Kata kunci: gaya bahasa
perbandingan, bahasa indah, cerita pendek
ABSTRACT
Style of language is a beautiful
language that is used to enhance the effect by introducing and comparing it to
an object or a particular object or anything else that is more common. In brief,
the use of certain language style may change and cause a certain connotation.
So that communication can be effective, the speaker (writer) but must live up
to what should be put forward it must also be skilled at using it. He is not to
master the grammar, but also be sensitive to the style that is chosen. In a
short story or magazine we have encountered many kinds of style. Short stories
in magazines is not just providing an information, but short stories or
magazine can also be a medium of learning style of language for the readers.
Are not aware of the languages on
the short story or magazine can affect a person's level of language
development, especially knowledge of the language style. Recognizing the
importance of understanding the language style of the short story or magazine,
the author tries to examine the use of style in the story, especially stylistic
comparison of the short stories in Mutiara magazine edition of 334 (10 April-23
April 1985).
Keywords: comparison of style, beautiful language, short
story
1. PENDAHULUAN
Secara singkat dapat dikatakan bahwa “gaya bahasa
adalah cara mengungkapkan pikiran melalui bahasa secara khas yang
memperlihatkan jiwa dan kepribadian penulis (pemakai bahasa). Sebuah gaya
bahasa yang baik harus mengandung tiga unsur berikut: kejujuran, sopan-santun,
dan menarik (Keraf, 1985: 113). Kejujuran dalam bahasa berarti kita mengikuti
aturan-aturan, kaidah-kaidah yang baik dan benar dalam berbahasa.
Pemakaian kata-kata yang kabur dan tak terarah,
serta penggunaan kalimat yang berbelit-belit adalah jalan untuk mengundang
ketidakjujuran. Sedangkan yang dimaksud dengan sopan santun adalah memberi
hormat atau menghormati yang diajak bicara, khususnya pendengar atau pembaca.

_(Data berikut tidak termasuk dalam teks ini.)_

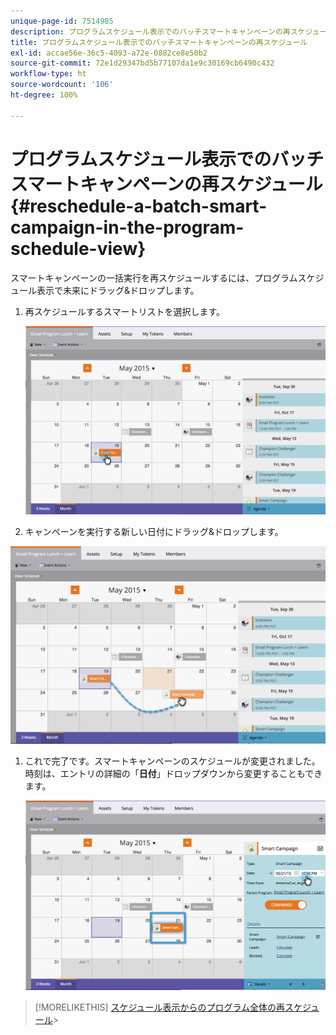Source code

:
 ```yaml
---
unique-page-id: 7514985
description: プログラムスケジュール表示でのバッチスマートキャンペーンの再スケジュール - Marketo ドキュメント - 製品ドキュメント
title: プログラムスケジュール表示でのバッチスマートキャンペーンの再スケジュール
exl-id: accae56e-36c5-4093-a72e-0882ce8e50b2
source-git-commit: 72e1d29347bd5b77107da1e9c30169cb6490c432
workflow-type: ht
source-wordcount: '106'
ht-degree: 100%

---
```


# プログラムスケジュール表示でのバッチスマートキャンペーンの再スケジュール {#reschedule-a-batch-smart-campaign-in-the-program-schedule-view}

スマートキャンペーンの一括実行を再スケジュールするには、プログラムスケジュール表示で未来にドラッグ&amp;ドロップします。

1. 再スケジュールするスマートリストを選択します。

   ![](assets/image2015-5-19-12-3a8-3a28.png)

1. キャンペーンを実行する新しい日付にドラッグ&amp;ドロップします。

![](assets/image2015-5-19-12-3a12-3a1.png)

1. これで完了です。スマートキャンペーンのスケジュールが変更されました。時刻は、エントリの詳細の「**日付**」ドロップダウンから変更することもできます。

   ![](assets/image2015-5-19-12-3a15-3a38.png)

>[!MORELIKETHIS]
[スケジュール表示からのプログラム全体の再スケジュール](/help/marketo/product-docs/core-marketo-concepts/programs/program-schedule-view/rescheduling-an-entire-program-from-the-schedule-view.md)>
>
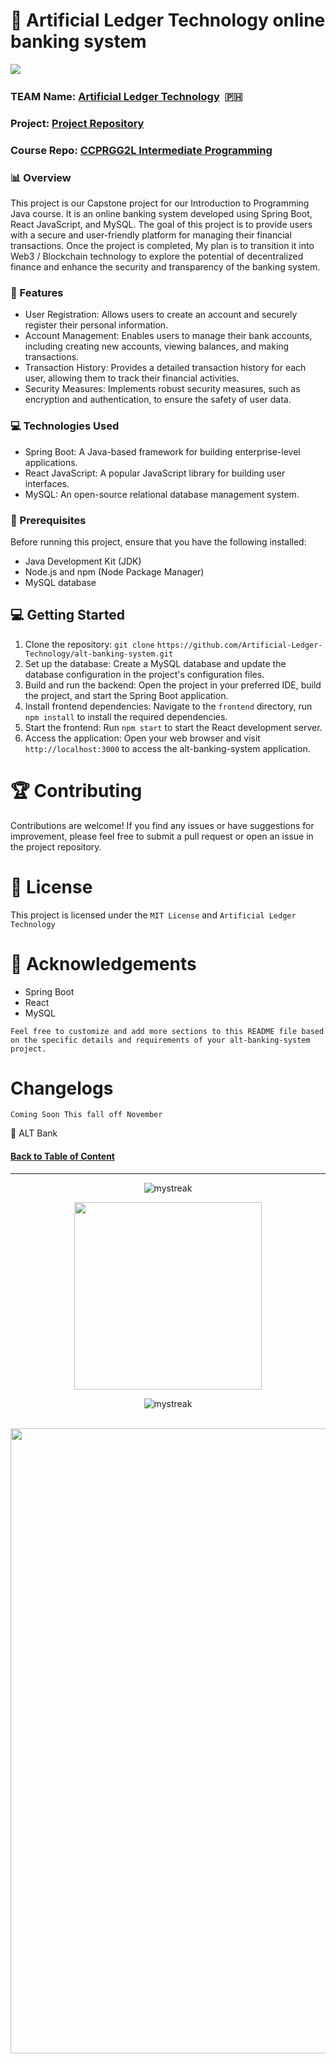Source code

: # 💫 Artificial Ledger Technology online banking system

<img src="https://github.com/flexycode/CCPRGG2L_INTERMEDIATE_FINAL_EXAM/blob/master/images/image-2.png">  

### TEAM Name: [Artificial Ledger Technology](https://github.com/Artificial-Ledger-Technology)  🇵🇭
### Project: [Project Repository](https://github.com/flexycode/CCPRGG2L_INTERMEDIATE_FINAL_EXAM)       
### Course Repo: [CCPRGG2L Intermediate Programming](https://github.com/flexycode/CCPRGG2L_INTERMEDIATE_PROGRAMMING)    

### 📊 Overview
This project is our Capstone project for our Introduction to Programming Java course. It is an online banking system developed using Spring Boot, React JavaScript, and MySQL. The goal of this project is to provide users with a secure and user-friendly platform for managing their financial transactions. Once the project is completed, My plan is to transition it into Web3 / Blockchain technology to explore the potential of decentralized finance and enhance the security and transparency of the banking system.

### 🧊 Features
* User Registration: Allows users to create an account and securely register their personal information.
* Account Management: Enables users to manage their bank accounts, including creating new accounts, viewing balances, and making transactions.
* Transaction History: Provides a detailed transaction history for each user, allowing them to track their financial activities.
* Security Measures: Implements robust security measures, such as encryption and authentication, to ensure the safety of user data.

### 💻 Technologies Used
* Spring Boot: A Java-based framework for building enterprise-level applications.
* React JavaScript: A popular JavaScript library for building user interfaces.
* MySQL: An open-source relational database management system.

### 🧊 Prerequisites
Before running this project, ensure that you have the following installed:

* Java Development Kit (JDK)
* Node.js and npm (Node Package Manager)
* MySQL database

## 💻 Getting Started
1. Clone the repository: `git clone` `https://github.com/Artificial-Ledger-Technology/alt-banking-system.git`
2. Set up the database: Create a MySQL database and update the database configuration in the project's configuration files.
3. Build and run the backend: Open the project in your preferred IDE, build the project, and start the Spring Boot application.
4. Install frontend dependencies: Navigate to the `frontend` directory, run `npm install` to install the required dependencies.
5. Start the frontend: Run `npm start` to start the React development server.
6. Access the application: Open your web browser and visit `http://localhost:3000` to access the alt-banking-system application.

# 🏆 Contributing
Contributions are welcome! If you find any issues or have suggestions for improvement, please feel free to submit a pull request or open an issue in the project repository.

# 🔐 License
This project is licensed under the `MIT License` and `Artificial Ledger Technology`

# 🔭 Acknowledgements
* Spring Boot
* React
* MySQL
  
`Feel free to customize and add more sections to this README file based on the specific details and requirements of your alt-banking-system project.`

# Changelogs


```
Coming Soon This fall off November
```

💎 ALT Bank

<!-- Introduction Pannel button link, it will redirect to the top -->
#### [Back to Table of Content](#ccphys1l)

<!-- End point line insert Thanks for visiting enjoy your day, feel free to modify this  -->
---
<p align="center">
<img src="https://readme-typing-svg.demolab.com/?lines=Thanks+For+Visiting+Enjoy+Your+Day+~!;" alt="mystreak"/>
</p>

<!-- Genshin Impact -->
<div align="center">
<img src="https://media.giphy.com/media/wcVQHVg5lYsCDkxz4J/giphy.gif?cid=ecf05e47yz4oc4o3pl85zwujqt2e6xumb1fhticxniefaqmu&ep=v1_stickers_search&rid=giphy.gif&ct=s" width="300">
</div>

<!-- End point line insert Comeback again next time, feel free to modify this  -->
<p align="center">
<img src="https://readme-typing-svg.demolab.com/?lines=💎💎Come+Back+Again+next+time💎💎" alt="mystreak"/>
</p>

</p>
    
<br>
<!-- End point insert background effect line of sight color red -->
<img src="https://user-images.githubusercontent.com/74038190/212284100-561aa473-3905-4a80-b561-0d28506553ee.gif" width="1000">

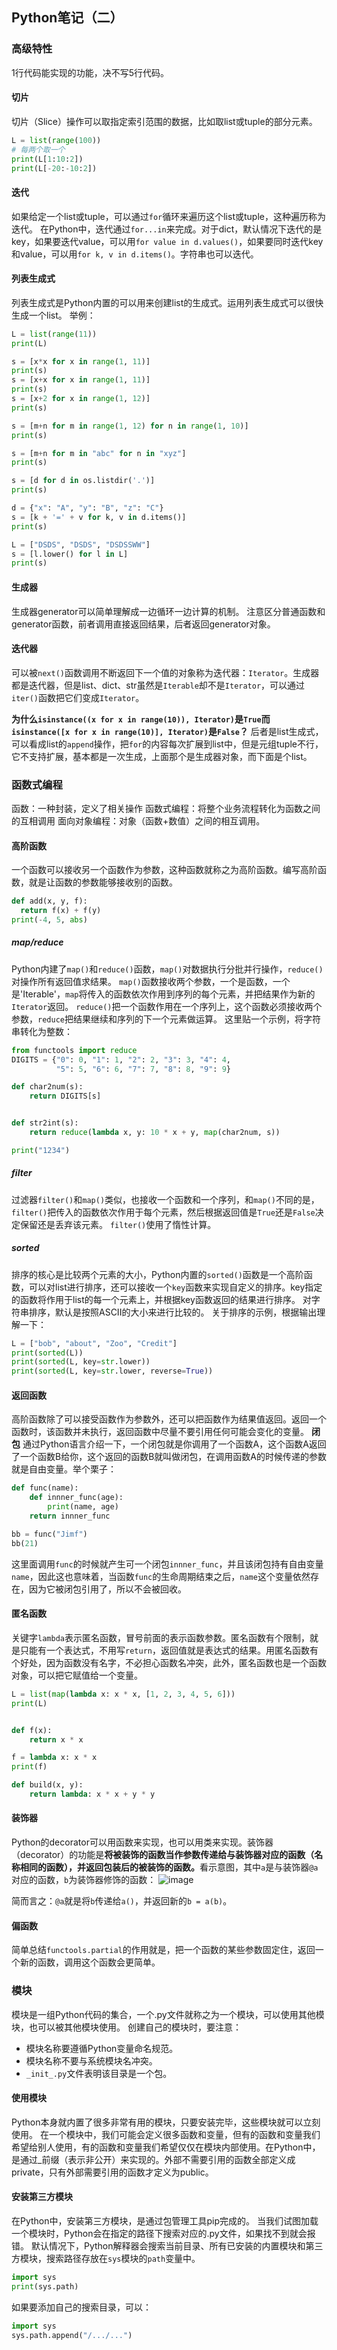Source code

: ## Python笔记（二）
### 高级特性
1行代码能实现的功能，决不写5行代码。
#### 切片
切片（Slice）操作可以取指定索引范围的数据，比如取list或tuple的部分元素。
```python
L = list(range(100))
# 每两个取一个
print(L[1:10:2])
print(L[-20:-10:2])
```
#### 迭代
如果给定一个list或tuple，可以通过`for`循环来遍历这个list或tuple，这种遍历称为迭代。
在Python中，迭代通过`for...in`来完成。对于dict，默认情况下迭代的是key，如果要迭代value，可以用`for value in d.values()`，如果要同时迭代key和value，可以用`for k, v in d.items()`。字符串也可以迭代。

#### 列表生成式
列表生成式是Python内置的可以用来创建list的生成式。运用列表生成式可以很快生成一个list。
举例：
```Python
L = list(range(11))
print(L)

s = [x*x for x in range(1, 11)]
print(s)
s = [x+x for x in range(1, 11)]
print(s)
s = [x+2 for x in range(1, 12)]
print(s)

s = [m+n for m in range(1, 12) for n in range(1, 10)]
print(s)

s = [m+n for m in "abc" for n in "xyz"]
print(s)

s = [d for d in os.listdir('.')]
print(s)

d = {"x": "A", "y": "B", "z": "C"}
s = [k + '=' + v for k, v in d.items()]
print(s)

L = ["DSDS", "DSDS", "DSDSSWW"]
s = [l.lower() for l in L]
print(s)
```

#### 生成器
生成器generator可以简单理解成一边循环一边计算的机制。
注意区分普通函数和generator函数，前者调用直接返回结果，后者返回generator对象。

#### 迭代器
可以被`next()`函数调用不断返回下一个值的对象称为迭代器：`Iterator`。生成器都是迭代器，但是list、dict、str虽然是`Iterable`却不是`Iterator`，可以通过`iter()`函数把它们变成`Iterator`。

<b>为什么`isinstance((x for x in range(10)), Iterator)`是`True`而`isinstance([x for x in range(10)], Iterator)`是`False`？</b>
后者是list生成式，可以看成list的`append`操作，把`for`的内容每次扩展到list中，但是元组tuple不行，它不支持扩展，基本都是一次生成，上面那个是生成器对象，而下面是个list。

### 函数式编程
函数：一种封装，定义了相关操作
函数式编程：将整个业务流程转化为函数之间的互相调用
面向对象编程：对象（函数+数值）之间的相互调用。

#### 高阶函数
一个函数可以接收另一个函数作为参数，这种函数就称之为高阶函数。编写高阶函数，就是让函数的参数能够接收别的函数。
```Python
def add(x, y, f):
  return f(x) + f(y)
print(-4, 5, abs)
```

##### map/reduce
Python内建了`map()`和`reduce()`函数，`map()`对数据执行分批并行操作，`reduce()`对操作所有返回值求结果。
`map()`函数接收两个参数，一个是函数，一个是'Iterable'，`map`将传入的函数依次作用到序列的每个元素，并把结果作为新的`Iterator`返回。
`reduce()`把一个函数作用在一个序列上，这个函数必须接收两个参数，`reduce`把结果继续和序列的下一个元素做运算。
这里贴一个示例，将字符串转化为整数：
```Python
from functools import reduce
DIGITS = {"0": 0, "1": 1, "2": 2, "3": 3, "4": 4,
          "5": 5, "6": 6, "7": 7, "8": 8, "9": 9}

def char2num(s):
    return DIGITS[s]


def str2int(s):
    return reduce(lambda x, y: 10 * x + y, map(char2num, s))

print("1234")
```

##### filter
过滤器`filter()`和`map()`类似，也接收一个函数和一个序列，和`map()`不同的是，`filter()`把传入的函数依次作用于每个元素，然后根据返回值是`True`还是`False`决定保留还是丢弃该元素。
`filter()`使用了惰性计算。

##### sorted
排序的核心是比较两个元素的大小，Python内置的`sorted()`函数是一个高阶函数，可以对list进行排序，还可以接收一个`key`函数来实现自定义的排序。key指定的函数将作用于list的每一个元素上，并根据key函数返回的结果进行排序。
对字符串排序，默认是按照ASCII的大小来进行比较的。
关于排序的示例，根据输出理解一下：
```python
L = ["bob", "about", "Zoo", "Credit"]
print(sorted(L))
print(sorted(L, key=str.lower))
print(sorted(L, key=str.lower, reverse=True))
```
#### 返回函数
高阶函数除了可以接受函数作为参数外，还可以把函数作为结果值返回。返回一个函数时，该函数并未执行，返回函数中尽量不要引用任何可能会变化的变量。
<b>闭包</b>
通过Python语言介绍一下，一个闭包就是你调用了一个函数A，这个函数A返回了一个函数B给你，这个返回的函数B就叫做闭包，在调用函数A的时候传递的参数就是自由变量。举个栗子：
```Python
def func(name):
    def innner_func(age):
        print(name, age)
    return innner_func

bb = func("Jimf")
bb(21)
```
这里面调用`func`的时候就产生可一个闭包`innner_func`，并且该闭包持有自由变量`name`，因此这也意味着，当函数`func`的生命周期结束之后，`name`这个变量依然存在，因为它被闭包引用了，所以不会被回收。

#### 匿名函数
关键字`lambda`表示匿名函数，冒号前面的表示函数参数。匿名函数有个限制，就是只能有一个表达式，不用写`return`，返回值就是表达式的结果。用匿名函数有个好处，因为函数没有名字，不必担心函数名冲突，此外，匿名函数也是一个函数对象，可以把它赋值给一个变量。
```Python
L = list(map(lambda x: x * x, [1, 2, 3, 4, 5, 6]))
print(L)


def f(x):
    return x * x

f = lambda x: x * x
print(f)

def build(x, y):
    return lambda: x * x + y * y
```

#### 装饰器
Python的decorator可以用函数来实现，也可以用类来实现。装饰器（decorator）的功能是<b>将被装饰的函数当作参数传递给与装饰器对应的函数（名称相同的函数），并返回包装后的被装饰的函数。</b>看示意图，其中`a`是与装饰器`@a`对应的函数，`b`为装饰器修饰的函数：
![image](https://segmentfault.com/img/bVsSKY)

简而言之：`@a`就是将`b`传递给`a()`，并返回新的`b = a(b)`。

#### 偏函数
简单总结`functools.partial`的作用就是，把一个函数的某些参数固定住，返回一个新的函数，调用这个函数会更简单。

### 模块
模块是一组Python代码的集合，一个.py文件就称之为一个模块，可以使用其他模块，也可以被其他模块使用。
创建自己的模块时，要注意：
- 模块名称要遵循Python变量命名规范。
- 模块名称不要与系统模块名冲突。
- `_init_.py`文件表明该目录是一个包。

#### 使用模块
Python本身就内置了很多非常有用的模块，只要安装完毕，这些模块就可以立刻使用。
在一个模块中，我们可能会定义很多函数和变量，但有的函数和变量我们希望给别人使用，有的函数和变量我们希望仅仅在模块内部使用。在Python中，是通过_前缀（表示非公开）来实现的。外部不需要引用的函数全部定义成private，只有外部需要引用的函数才定义为public。
#### 安装第三方模块
在Python中，安装第三方模块，是通过包管理工具pip完成的。
当我们试图加载一个模块时，Python会在指定的路径下搜索对应的.py文件，如果找不到就会报错。
默认情况下，Python解释器会搜索当前目录、所有已安装的内置模块和第三方模块，搜索路径存放在`sys`模块的`path`变量中。
```Python
import sys
print(sys.path)
```
如果要添加自己的搜索目录，可以：
```python
import sys
sys.path.append("/.../...")
```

Rasa hormat dalam gaya bahasa dimanifestasikan melalui kejelasan dan
kesingkatan. Menyampaikan sesuatu secara singkat dan jelas berarti tidak
membuat pembaca dan pendengar memeras keringat untuk mencari tahu apa yang
ditulis atau katakan.
Fungsi penggunaan gaya bahasa yaitu bila dilihat
dari fungsi bahasa, penggunaan gaya bahasa termasuk ke dalam fungsi puitik
yaitu menjadikan pesan lebih berbobot. Pemakaian gaya bahasa yang tepat (sesuai
dengan waktu dan penerima yang menjadi sasaran) dapat menarik perhatian
penerima. Sebaliknya, bila penggunaannya tidak tepat, maka penggunaan gaya
bahasa akan sia-sia belaka, bahkan mengganggu pembaca.
2. METODE PENELITIAN
Penelitian ini merupakan penelitian deskriptif dengan
pendekatan kualitatif. Adapun sumber datanya adalah cerpen berjudul Janda karya
Kasta dalam majalah Mutiara.
Teknik pengumpulan data yang digunakan dalam penelitian ini
ialah teknik simak dan catat. Dalam teknik simak dan catat, peneliti sebagai
instrument kunci melakukan penyimakan secara cermat, terarah, dan teliti
terhadap sumber data. Selanjutnya data yang relevan diambil beserta konteks
kalimatnya.
Data diperoleh kemudian dianalisis berdasarkan teori Henry
Guntur Tarigan. Selanjutnya, data dimaknai agar memiliki hubungan dengan
temuan-temuan yang diperoleh.
3. HASIL DAN PEMBAHASAN
3.1. Pengertian Gaya
Bahasa
Gaya bahasa menurut Kamus Besar Bahasa Indonesia
merupakan pemanfaatan atas kekayaan bahasa oleh seseorang dalam bertutur atau
menulis; pemakaian ragam tertentu untuk memperoleh efek tertentu; keseluruhan
ciri-ciri bahasa sekelompok penulis sastra; cara khas dalam menyatakan pikiran
dan perasaan dalam bentuk tulis atau lisan (Depdiknas, 2007:340).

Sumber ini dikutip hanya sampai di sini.